Angelino custode

[di Ernesto Giacomino]

Boh, dicono si sia sciolto il Comune. Inspiegabile: mai come quest’anno non c’era nemmeno tutto ‘sto calore primaverile, a stento si stava intorno alle minime stagionali. Magari, che ne so, sarà successo per via di qualche materiale scarso usato per la costruzione, ché era già un anno che si parlava di infiltrazioni e cose così. Oppure, più verosimilmente, sarà colpa del solito distratto che s’è dimenticato di chiudere bene lo sportello del freezer. Comunque ormai è fatta: tutti a tavola col cucchiaione in mano, magari si prova a mangiarlo lo stesso. Che di questi tempi, inutile dirlo, non si butta via niente.
No, ma… l’avete sentito, il Ministero degli Interni? “Gravi forme di ingerenza da parte della criminalità organizzata”, ha detto. Un’affermazione shock, inaspettata, rivelatrice di verità impensabili, che arriva subito dopo gli altri due scoop del secolo: “Babbo Natale non esiste” e “i bambini non li porta la cicogna (al massimo l’Airone, ma solo se il volo è intercontinentale e hai fatto il ceck-in che già avevi le prime contrazioni)”. Come dire: io non so se altrettanto organizzata o meno, ma che la criminalità aleggi nel Palazzo è un fatto che si sapeva già da qualche annetto. Pare che il primo ad accorgersene sia stato un altro ministro degli Interni: tal Mario Scelba, negli anni ’50.
E ok, banalità a parte: inutile stupirsi, le indiscrezioni in merito trapelavano da mesi.

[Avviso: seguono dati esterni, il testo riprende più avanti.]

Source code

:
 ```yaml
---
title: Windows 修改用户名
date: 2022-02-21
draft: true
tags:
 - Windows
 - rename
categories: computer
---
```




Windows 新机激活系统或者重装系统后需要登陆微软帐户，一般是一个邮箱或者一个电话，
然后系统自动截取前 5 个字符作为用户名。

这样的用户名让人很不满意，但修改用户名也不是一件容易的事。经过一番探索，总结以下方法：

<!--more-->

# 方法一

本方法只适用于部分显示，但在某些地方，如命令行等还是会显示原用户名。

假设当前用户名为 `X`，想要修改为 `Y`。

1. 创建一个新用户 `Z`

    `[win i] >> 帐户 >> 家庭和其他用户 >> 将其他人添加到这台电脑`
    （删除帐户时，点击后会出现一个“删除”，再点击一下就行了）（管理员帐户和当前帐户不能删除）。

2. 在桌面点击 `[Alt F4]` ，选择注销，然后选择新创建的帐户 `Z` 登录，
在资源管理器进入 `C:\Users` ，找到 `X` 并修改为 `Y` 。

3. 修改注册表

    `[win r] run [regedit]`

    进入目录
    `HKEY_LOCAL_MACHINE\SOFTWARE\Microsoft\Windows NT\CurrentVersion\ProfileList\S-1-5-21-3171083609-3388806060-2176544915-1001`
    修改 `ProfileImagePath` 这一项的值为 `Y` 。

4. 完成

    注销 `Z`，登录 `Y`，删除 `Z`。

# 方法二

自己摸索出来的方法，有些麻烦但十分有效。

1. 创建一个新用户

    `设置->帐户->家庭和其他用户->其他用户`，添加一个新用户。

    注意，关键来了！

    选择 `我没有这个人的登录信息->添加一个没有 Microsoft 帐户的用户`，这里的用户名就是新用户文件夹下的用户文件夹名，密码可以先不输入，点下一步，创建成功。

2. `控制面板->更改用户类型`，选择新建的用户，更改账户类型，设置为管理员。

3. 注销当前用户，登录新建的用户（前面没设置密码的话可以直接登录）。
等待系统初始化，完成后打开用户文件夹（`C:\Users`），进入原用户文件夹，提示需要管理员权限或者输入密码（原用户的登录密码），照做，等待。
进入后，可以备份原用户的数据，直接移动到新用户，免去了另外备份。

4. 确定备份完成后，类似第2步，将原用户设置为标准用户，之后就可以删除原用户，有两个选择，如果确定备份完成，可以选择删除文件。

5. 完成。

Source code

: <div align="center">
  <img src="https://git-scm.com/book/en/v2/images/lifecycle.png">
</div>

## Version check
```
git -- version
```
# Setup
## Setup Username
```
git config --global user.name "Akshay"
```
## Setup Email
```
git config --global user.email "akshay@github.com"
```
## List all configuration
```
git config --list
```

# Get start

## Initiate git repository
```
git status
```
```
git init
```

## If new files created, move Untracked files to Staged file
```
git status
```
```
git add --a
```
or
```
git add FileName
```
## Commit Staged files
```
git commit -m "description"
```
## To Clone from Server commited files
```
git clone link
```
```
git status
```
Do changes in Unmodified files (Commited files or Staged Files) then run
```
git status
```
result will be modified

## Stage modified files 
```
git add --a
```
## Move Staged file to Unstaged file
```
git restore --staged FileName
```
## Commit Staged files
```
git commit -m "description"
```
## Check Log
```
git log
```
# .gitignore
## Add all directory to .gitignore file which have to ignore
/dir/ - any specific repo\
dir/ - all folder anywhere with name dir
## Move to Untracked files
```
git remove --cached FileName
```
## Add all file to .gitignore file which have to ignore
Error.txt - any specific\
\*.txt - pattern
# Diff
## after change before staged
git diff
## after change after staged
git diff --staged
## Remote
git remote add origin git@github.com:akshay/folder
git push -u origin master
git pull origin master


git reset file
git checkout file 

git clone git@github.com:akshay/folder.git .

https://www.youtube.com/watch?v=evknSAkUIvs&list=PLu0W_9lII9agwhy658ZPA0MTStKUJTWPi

E cozzavano palesemente con gli esiti delle prime indagini, che parevano sminuire (o, quantomeno, non riuscire a confermare) l’acciambellamento tra politica e camorra tanto contestato al caro Santomauro.

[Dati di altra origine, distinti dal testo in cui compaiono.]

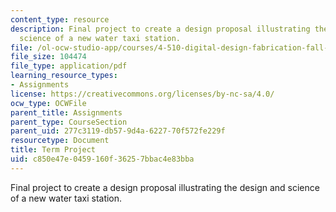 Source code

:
 ```yaml
---
content_type: resource
description: Final project to create a design proposal illustrating the design and
  science of a new water taxi station.
file: /ol-ocw-studio-app/courses/4-510-digital-design-fabrication-fall-2008/c850e47e0459160f36257bbac4e83bba_term_project.pdf
file_size: 104474
file_type: application/pdf
learning_resource_types:
- Assignments
license: https://creativecommons.org/licenses/by-nc-sa/4.0/
ocw_type: OCWFile
parent_title: Assignments
parent_type: CourseSection
parent_uid: 277c3119-db57-9d4a-6227-70f572fe229f
resourcetype: Document
title: Term Project
uid: c850e47e-0459-160f-3625-7bbac4e83bba
---
```

Final project to create a design proposal illustrating the design and science of a new water taxi station. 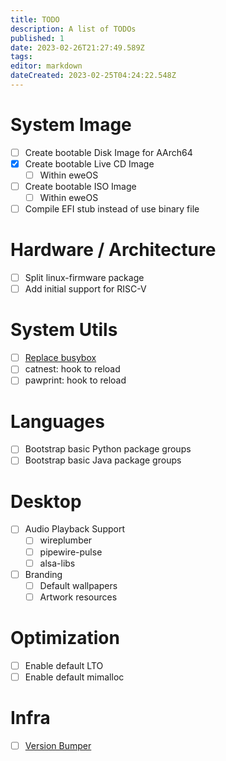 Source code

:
 ```yaml
---
title: TODO
description: A list of TODOs
published: 1
date: 2023-02-26T21:27:49.589Z
tags: 
editor: markdown
dateCreated: 2023-02-25T04:24:22.548Z
---
```


# System Image

- [ ] Create bootable Disk Image for AArch64
- [x] Create bootable Live CD Image
  - [ ] Within eweOS
- [ ] Create bootable ISO Image
  - [ ] Within eweOS
- [ ] Compile EFI stub instead of use binary file

# Hardware / Architecture

- [ ] Split linux-firmware package
- [ ] Add initial support for RISC-V

# System Utils

- [ ] [Replace busybox](/dev/todo/replace-busybox)
- [ ] catnest: hook to reload
- [ ] pawprint: hook to reload

# Languages

- [ ] Bootstrap basic Python package groups
- [ ] Bootstrap basic Java package groups

# Desktop

- [ ] Audio Playback Support
	- [ ] wireplumber
  - [ ] pipewire-pulse
  - [ ] alsa-libs
- [ ] Branding
	- [ ] Default wallpapers
  - [ ] Artwork resources

# Optimization

- [ ] Enable default LTO
- [ ] Enable default mimalloc

# Infra

- [ ] [Version Bumper](/dev/todo/version-bumper) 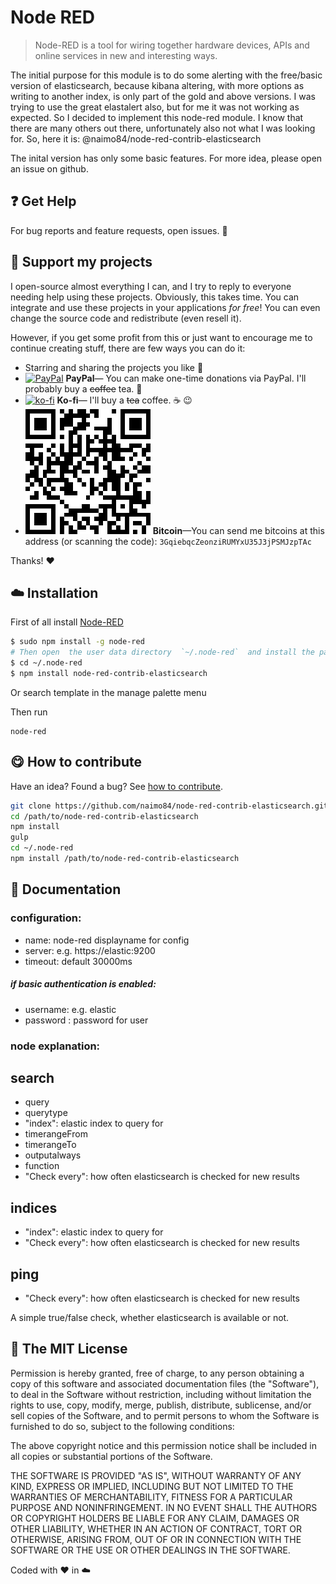 # Node RED 

> Node-RED is a tool for wiring together hardware devices, APIs and online services in new and interesting ways.

The initial purpose for this module is to do some alerting with the free/basic version of elasticsearch, because kibana altering, with more options as writing to another index, is only part of the gold and above versions.
I was trying to use the great elastalert also, but for me it was not working as expected.
So I decided to implement this node-red module. I know that there are many others out there, unfortunately also not what I was looking for.
So, here it is: @naimo84/node-red-contrib-elasticsearch

The inital version has only some basic features. For more idea, please open an issue on github. 

## :question: Get Help

 For bug reports and feature requests, open issues. :bug: 

## :sparkling_heart: Support my projects

I open-source almost everything I can, and I try to reply to everyone needing help using these projects. Obviously,
this takes time. You can integrate and use these projects in your applications *for free*! You can even change the source code and redistribute (even resell it).

However, if you get some profit from this or just want to encourage me to continue creating stuff, there are few ways you can do it:

 - Starring and sharing the projects you like :rocket:
 - [![PayPal][badge_paypal]][paypal-donations] **PayPal**— You can make one-time donations via PayPal. I'll probably buy a ~~coffee~~ tea. :tea:
 - [![ko-fi](https://www.ko-fi.com/img/githubbutton_sm.svg)](https://ko-fi.com/T6T412CXA) **Ko-fi**— I'll buy a ~~tea~~ coffee. :coffee: :wink:
 - ![](./examples/bitcoin.png) **Bitcoin**—You can send me bitcoins at this address (or scanning the code): `3GqiebqcZeonziRUMYxU35J3jPSMJzpTAc`
 

Thanks! :heart:

## :cloud: Installation

First of all install [Node-RED](http://nodered.org/docs/getting-started/installation)

```sh
$ sudo npm install -g node-red
# Then open  the user data directory  `~/.node-red`  and install the package
$ cd ~/.node-red
$ npm install node-red-contrib-elasticsearch
```

Or search template in the manage palette menu

Then run

```
node-red
```

## :yum: How to contribute
Have an idea? Found a bug? See [how to contribute][contributing].

```sh
git clone https://github.com/naimo84/node-red-contrib-elasticsearch.git
cd /path/to/node-red-contrib-elasticsearch
npm install
gulp
cd ~/.node-red 
npm install /path/to/node-red-contrib-elasticsearch
```

## :memo: Documentation


### configuration:

- name: node-red displayname for config  
- server: e.g. https://elastic:9200  
- timeout: default 30000ms  

##### if basic authentication is enabled:  

- username: e.g. elastic  
- password : password for user  

### node explanation:

## search

- query
- querytype
- "index": elastic index to query for 
- timerangeFrom
- timerangeTo
- outputalways
- function
- "Check every": how often elasticsearch is checked for new results
## indices

- "index": elastic index to query for 
- "Check every": how often elasticsearch is checked for new results

## ping

- "Check every": how often elasticsearch is checked for new results

A simple true/false check, whether elasticsearch is available or not.

## :scroll: The MIT License
Permission is hereby granted, free of charge, to any person obtaining a copy
of this software and associated documentation files (the "Software"), to deal in the Software without restriction, including without limitation the rights to use, copy, modify, merge, publish, distribute, sublicense, and/or sell copies of the Software, and to permit persons to whom the Software is furnished to do so, subject to the following conditions:

The above copyright notice and this permission notice shall be included in
all copies or substantial portions of the Software.

THE SOFTWARE IS PROVIDED "AS IS", WITHOUT WARRANTY OF ANY KIND, EXPRESS OR IMPLIED, INCLUDING BUT NOT LIMITED TO THE WARRANTIES OF MERCHANTABILITY, FITNESS FOR A PARTICULAR PURPOSE AND NONINFRINGEMENT. IN NO EVENT SHALL THE
AUTHORS OR COPYRIGHT HOLDERS BE LIABLE FOR ANY CLAIM, DAMAGES OR OTHER LIABILITY, WHETHER IN AN ACTION OF CONTRACT, TORT OR OTHERWISE, ARISING FROM, OUT OF OR IN CONNECTION WITH THE SOFTWARE OR THE USE OR OTHER DEALINGS IN THE SOFTWARE.

Coded with :heart: in :cloud:


[badge_paypal]: https://img.shields.io/badge/Donate-PayPal-blue.svg

[paypal-donations]: https://paypal.me/NeumannBenjamin
[brave]: https://brave.com/nai412
[contributing]: /CONTRIBUTING.md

Come e quando siano cambiate le cose, al momento non è dato saperlo. A leggere la nota del ministero non è che ci si capisca più di tanto, salvo che la decisione arriva su diretta proposta del ministro Angelino Alfano (l’avevo detto, io, che le mozzarelle vanno spedite più fresche) e che è ficcata come trafiletto spicciolo in tutta una serie di provvedimenti (tipo la soppressione dell’ambasciata italiana in Tegucigalpa e l’avanzamento di carriera d’un tal Gargiulo) particolarmente incisivi e determinanti per lo sviluppo del Paese.

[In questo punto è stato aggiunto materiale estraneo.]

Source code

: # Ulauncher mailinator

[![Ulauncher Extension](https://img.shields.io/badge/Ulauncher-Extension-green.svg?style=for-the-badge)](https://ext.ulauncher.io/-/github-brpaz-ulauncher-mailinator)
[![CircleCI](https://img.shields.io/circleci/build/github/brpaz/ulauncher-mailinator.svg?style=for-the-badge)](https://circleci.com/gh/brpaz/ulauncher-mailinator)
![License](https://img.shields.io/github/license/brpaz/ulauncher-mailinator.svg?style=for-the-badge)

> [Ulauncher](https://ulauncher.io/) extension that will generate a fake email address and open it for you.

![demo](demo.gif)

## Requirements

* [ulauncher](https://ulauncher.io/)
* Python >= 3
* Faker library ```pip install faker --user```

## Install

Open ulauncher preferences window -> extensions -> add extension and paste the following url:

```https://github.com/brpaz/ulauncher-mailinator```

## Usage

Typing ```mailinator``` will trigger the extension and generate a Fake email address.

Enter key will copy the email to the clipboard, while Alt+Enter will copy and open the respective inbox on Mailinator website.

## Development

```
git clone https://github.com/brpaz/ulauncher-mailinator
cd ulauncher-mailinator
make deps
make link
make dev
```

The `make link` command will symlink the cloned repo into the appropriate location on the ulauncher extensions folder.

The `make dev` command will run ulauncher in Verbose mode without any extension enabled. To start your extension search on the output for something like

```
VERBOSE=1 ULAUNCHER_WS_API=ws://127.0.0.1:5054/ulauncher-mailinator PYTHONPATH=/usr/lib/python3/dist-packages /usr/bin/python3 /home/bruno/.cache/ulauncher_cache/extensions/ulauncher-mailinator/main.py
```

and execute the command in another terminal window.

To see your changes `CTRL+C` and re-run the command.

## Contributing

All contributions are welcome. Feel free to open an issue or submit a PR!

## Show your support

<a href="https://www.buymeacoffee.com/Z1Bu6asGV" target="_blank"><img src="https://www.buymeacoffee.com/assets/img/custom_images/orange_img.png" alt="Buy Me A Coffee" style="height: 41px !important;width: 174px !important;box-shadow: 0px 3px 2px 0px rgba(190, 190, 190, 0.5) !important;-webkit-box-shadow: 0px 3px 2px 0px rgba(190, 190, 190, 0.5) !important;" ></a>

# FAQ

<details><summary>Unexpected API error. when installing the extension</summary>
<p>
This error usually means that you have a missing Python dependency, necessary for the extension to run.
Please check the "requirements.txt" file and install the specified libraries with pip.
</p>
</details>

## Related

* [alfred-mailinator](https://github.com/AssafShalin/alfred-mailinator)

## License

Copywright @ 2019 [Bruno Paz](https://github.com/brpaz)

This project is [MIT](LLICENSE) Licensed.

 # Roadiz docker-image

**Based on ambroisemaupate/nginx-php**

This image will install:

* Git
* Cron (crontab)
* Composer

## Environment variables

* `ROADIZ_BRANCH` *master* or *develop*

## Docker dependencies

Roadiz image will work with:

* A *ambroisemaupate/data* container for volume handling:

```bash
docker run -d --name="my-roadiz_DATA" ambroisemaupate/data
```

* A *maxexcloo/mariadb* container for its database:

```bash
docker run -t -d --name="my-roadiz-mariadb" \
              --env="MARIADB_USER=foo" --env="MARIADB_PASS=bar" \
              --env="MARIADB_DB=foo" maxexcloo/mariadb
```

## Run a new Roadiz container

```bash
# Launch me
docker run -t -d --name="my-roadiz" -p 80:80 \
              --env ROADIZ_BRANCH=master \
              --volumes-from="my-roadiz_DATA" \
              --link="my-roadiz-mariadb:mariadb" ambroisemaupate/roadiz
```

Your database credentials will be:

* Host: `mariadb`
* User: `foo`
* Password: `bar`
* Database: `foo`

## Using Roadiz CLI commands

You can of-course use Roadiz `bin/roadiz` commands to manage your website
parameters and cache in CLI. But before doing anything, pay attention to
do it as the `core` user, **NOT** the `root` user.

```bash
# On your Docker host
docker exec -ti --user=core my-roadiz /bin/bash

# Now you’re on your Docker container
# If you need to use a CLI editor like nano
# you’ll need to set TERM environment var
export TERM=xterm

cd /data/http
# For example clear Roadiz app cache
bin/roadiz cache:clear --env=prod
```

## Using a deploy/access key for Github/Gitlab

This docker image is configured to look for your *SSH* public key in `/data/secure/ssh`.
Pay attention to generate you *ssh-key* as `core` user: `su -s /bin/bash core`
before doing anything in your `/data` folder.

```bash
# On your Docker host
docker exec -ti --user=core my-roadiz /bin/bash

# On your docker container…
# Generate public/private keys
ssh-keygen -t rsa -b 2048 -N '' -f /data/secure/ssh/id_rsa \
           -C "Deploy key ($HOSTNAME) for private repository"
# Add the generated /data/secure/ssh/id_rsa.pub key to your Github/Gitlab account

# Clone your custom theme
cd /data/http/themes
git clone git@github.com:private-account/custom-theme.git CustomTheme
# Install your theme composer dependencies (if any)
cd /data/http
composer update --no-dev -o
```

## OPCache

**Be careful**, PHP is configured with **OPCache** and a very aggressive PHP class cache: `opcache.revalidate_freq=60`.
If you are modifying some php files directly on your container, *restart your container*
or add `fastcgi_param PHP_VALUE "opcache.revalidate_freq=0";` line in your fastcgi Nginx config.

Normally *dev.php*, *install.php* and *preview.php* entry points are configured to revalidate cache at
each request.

Come dire: impalmati, umiliati e liquidati con quattro righe, più simili a una delibera condominiale che a un atto di governo. Che se vuoi saperne di più – paiono dire silentemente quelle stesse quattro righe – devi prenderti un’aspettativa dal lavoro, una brandina pieghevole, una dozzina di thermos di caffè, un buon avvocato divorzista contro le denunce di abbandono del tetto coniugale, e andarti a leggere i fascicoli dell’indagine. Ammesso di capirci qualcosa, nevvero: magari non sarà questo il caso, ma la giustizia italiana, alle volte, pare essere la più alternativa e sperimentale del mondo: per ora ti dico la sentenza, poi dammi tempo e cerco pure di ficcarci sotto una motivazione.
Frattanto, in barba ai principi fondamentali di qualunque repubblica democratica, viene stabilito che un intero popolo debba pagare per le colpe del singolo. Elezioni congelate, amministrazione ordinaria retta da un organo monocratico, almeno diciotto mesi di travaglio prima di avere piena libertà di scelta su chi dovrà governarci.
E fortuna che noi, i cittadini, saremmo le vittime. Metti avessimo pure avuto qualche responsabilità, un bel bombardamento al napalm non ce lo avrebbe tolto nessuno.